# Stats-filter: Comparing individual means?December 6, 2012 8:26 AM   Subscribe

StatsFilter: How do I compare the means of an individual at three different points?

Ok, so I'm working on a project just now and I want to find out if the means of my dependent variable X for ONE person at times A, B and C are significantly from one another. I'm not especially interested in finding out if this speaker is significantly different from other speakers, since that's part of my regression analysis that I'm also doing.

To give you an idea of what I'm looking at, let's say that we interview a speaker and find out that they say the word 'bag' in a particular way and we take measurements of that. In year 1, I take 200 observations of this word, in year 2, I take 240 observations, and in year 3, I take 175 observations. Each observation has its own line in my excel sheet, who says it, what kind of word it is (noun, verb etc), what came before it, and so on. Now what I want to know is if the way that the person says 'bag' is significantly different in Year 1 compared to Year 2 compared to year 3.

The data is not normal, so ANOVA seems to be out, plus the data are unbalanced (so I have different numbers of observations at times A, B and C). I did think that Kruskal-Wallis would work, but that seems to only apply to group means while I'm just interested in comparing the value of X for one person at three different times.

In terms of stats packages, I have SPSS and R, although if the solution is with R, I'll need step-by-step instructions for it cause I'm a noob with it.

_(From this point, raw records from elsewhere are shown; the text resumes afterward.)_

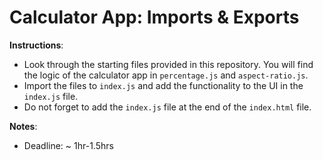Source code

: # Calculator App: Imports & Exports

**Instructions**:
* Look through the starting files provided in this repository. You will find the logic of the calculator app in `percentage.js` and `aspect-ratio.js`. 
* Import the files to `index.js` and add the functionality to the UI in the `index.js` file.
* Do not forget to add the `index.js` file at the end of the `index.html` file.

**Notes**:
* Deadline: ~ 1hr-1.5hrs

Any stats-aces out there able to help a brother out?
posted by Scottie_Bob to Science & Nature (13 answers total) 1 user marked this as a favorite

you said you are interested in the value of ONE person at three different times. Does this mean you're only interested in comparing the data from one particular individual (and that you don't care at all about the other data)?

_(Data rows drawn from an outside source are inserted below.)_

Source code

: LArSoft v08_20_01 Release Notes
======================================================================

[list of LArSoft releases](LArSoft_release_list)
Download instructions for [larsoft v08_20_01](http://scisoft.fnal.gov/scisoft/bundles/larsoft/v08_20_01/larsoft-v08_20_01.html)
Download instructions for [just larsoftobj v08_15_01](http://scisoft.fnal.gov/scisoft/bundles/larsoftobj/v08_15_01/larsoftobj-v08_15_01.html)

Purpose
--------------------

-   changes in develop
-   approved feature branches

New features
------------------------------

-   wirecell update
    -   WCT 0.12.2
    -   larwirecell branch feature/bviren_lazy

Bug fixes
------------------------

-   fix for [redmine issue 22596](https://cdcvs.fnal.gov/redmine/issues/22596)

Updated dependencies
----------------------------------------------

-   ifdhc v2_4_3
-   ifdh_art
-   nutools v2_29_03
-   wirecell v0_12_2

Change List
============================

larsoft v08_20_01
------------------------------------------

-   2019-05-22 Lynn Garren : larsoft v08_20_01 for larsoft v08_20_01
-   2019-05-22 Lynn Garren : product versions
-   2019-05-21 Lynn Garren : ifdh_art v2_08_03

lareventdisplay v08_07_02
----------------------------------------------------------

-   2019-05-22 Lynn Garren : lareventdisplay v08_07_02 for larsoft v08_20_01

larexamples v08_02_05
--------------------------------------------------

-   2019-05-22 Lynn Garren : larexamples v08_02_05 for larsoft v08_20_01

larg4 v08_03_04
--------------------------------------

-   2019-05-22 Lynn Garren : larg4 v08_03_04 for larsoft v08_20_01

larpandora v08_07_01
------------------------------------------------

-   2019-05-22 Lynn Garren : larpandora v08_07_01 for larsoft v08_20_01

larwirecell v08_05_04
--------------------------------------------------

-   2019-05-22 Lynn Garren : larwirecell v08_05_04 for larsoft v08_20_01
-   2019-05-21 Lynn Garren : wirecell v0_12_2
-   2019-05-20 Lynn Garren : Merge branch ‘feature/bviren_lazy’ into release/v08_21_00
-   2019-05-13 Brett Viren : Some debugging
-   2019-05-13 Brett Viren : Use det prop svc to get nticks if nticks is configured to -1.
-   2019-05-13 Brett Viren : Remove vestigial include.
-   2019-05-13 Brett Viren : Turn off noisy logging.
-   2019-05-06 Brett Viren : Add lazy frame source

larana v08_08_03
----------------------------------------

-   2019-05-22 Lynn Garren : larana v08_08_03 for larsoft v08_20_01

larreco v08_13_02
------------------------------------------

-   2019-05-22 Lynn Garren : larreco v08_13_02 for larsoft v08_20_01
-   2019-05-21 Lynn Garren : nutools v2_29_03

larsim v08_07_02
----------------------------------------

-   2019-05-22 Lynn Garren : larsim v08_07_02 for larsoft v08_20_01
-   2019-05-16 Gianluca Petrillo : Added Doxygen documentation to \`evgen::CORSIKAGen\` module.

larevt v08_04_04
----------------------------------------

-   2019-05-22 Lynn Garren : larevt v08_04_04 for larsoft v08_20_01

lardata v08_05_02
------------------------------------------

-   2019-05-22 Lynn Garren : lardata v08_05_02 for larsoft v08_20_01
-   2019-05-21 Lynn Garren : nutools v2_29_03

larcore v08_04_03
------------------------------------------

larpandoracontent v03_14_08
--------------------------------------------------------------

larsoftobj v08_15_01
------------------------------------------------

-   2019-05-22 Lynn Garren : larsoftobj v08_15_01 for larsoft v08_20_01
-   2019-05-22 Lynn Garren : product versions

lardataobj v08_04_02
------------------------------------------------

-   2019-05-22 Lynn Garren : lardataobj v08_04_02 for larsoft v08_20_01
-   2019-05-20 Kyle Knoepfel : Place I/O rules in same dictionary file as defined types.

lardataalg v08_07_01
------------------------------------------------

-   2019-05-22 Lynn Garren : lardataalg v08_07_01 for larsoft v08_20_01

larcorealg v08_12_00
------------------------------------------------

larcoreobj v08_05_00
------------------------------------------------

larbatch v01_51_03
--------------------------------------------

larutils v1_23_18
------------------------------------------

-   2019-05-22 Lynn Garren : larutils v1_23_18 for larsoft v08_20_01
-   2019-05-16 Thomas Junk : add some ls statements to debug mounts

Or does it mean that you want to employ a repeated measures (within subjects) analysis?

If it's the former, and your data is not normal for that particular subject, a kruskal-wallis test sounds like the way to go.

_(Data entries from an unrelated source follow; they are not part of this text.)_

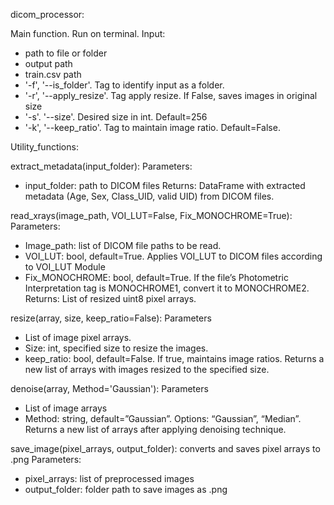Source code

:dicom_processor:

Main function. Run on terminal.
Input:
- path to file or folder
- output path
- train.csv path
- '-f', '--is_folder'. Tag to identify input as a folder.
- '-r', '--apply_resize'. Tag apply resize. If False, saves images in original size
- '-s'. '--size'. Desired size in int. Default=256
- '-k', '--keep_ratio'. Tag to maintain image ratio. Default=False.


Utility_functions:

extract_metadata(input_folder):
Parameters: 
- input_folder: path to DICOM files
Returns: DataFrame with extracted metadata (Age, Sex, Class_UID, valid UID) from DICOM files.

read_xrays(image_path, VOI_LUT=False, Fix_MONOCHROME=True):
Parameters:
- Image_path: list of DICOM file paths to be read.
- VOI_LUT: bool, default=True. Applies VOI_LUT to DICOM files according to VOI_LUT Module
- Fix_MONOCHROME: bool, default=True. If the file’s Photometric Interpretation tag is MONOCHROME1, convert it to MONOCHROME2.
Returns: List of resized uint8 pixel arrays.

resize(array, size, keep_ratio=False):
Parameters
- List of image pixel arrays.
- Size: int, specified size to resize the images.
- keep_ratio: bool, default=False. If true, maintains image ratios.
Returns a new list of arrays with images resized to the specified size.

denoise(array, Method='Gaussian'):
Parameters
- List of image arrays
- Method: string, default=”Gaussian”. Options: “Gaussian”, “Median”.
Returns a new list of arrays after applying denoising technique.

save_image(pixel_arrays, output_folder): converts and saves pixel arrays to .png
Parameters:
- pixel_arrays: list of preprocessed images
- output_folder: folder path to save images as .png
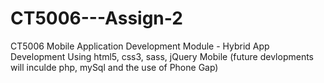 CT5006---Assign-2
=================

CT5006 Mobile Application Development Module - Hybrid App Development
Using html5, css3, sass, jQuery Mobile (future devlopments will inculde php, mySql and the use of Phone Gap)
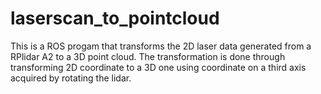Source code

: # laserscan_to_pointcloud
This is a ROS progam that transforms the 2D laser data generated from a RPlidar A2 to a 3D point cloud. The transformation is done through transforming 2D coordinate to a 3D one using coordinate on a third axis acquired by rotating the lidar.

If it's the latter, a friedman test is the way to go.

(this is based on this info).
posted by spacediver at 9:35 AM on December 6, 2012

Yeah, ONE person at THREE different times, with the dependent variable of 'how do they pronounce BAG'. I do care about the other data, but since it's kind of all over the place, I want to split it up so I can do the following:

Speaker A at Year 1, Year 2 and Year 3
Speaker B at Year 1, Year 2 and Year 3
Speaker C at Year 1 and Year 3 (no data for year 2)

I don't really want to compare Speaker A, Speaker B and Speaker C, since I'm also doing a mixed-effects linear regression model, which will show me which variables are most important in the modelling the variation.

I think.
posted by Scottie_Bob at 10:12 AM on December 6, 2012

It's unclear how you set up your design.

When you say you had 200 observations in year 1, you're talking about 200 observations per speaker? Or are you talking about 200 speakers?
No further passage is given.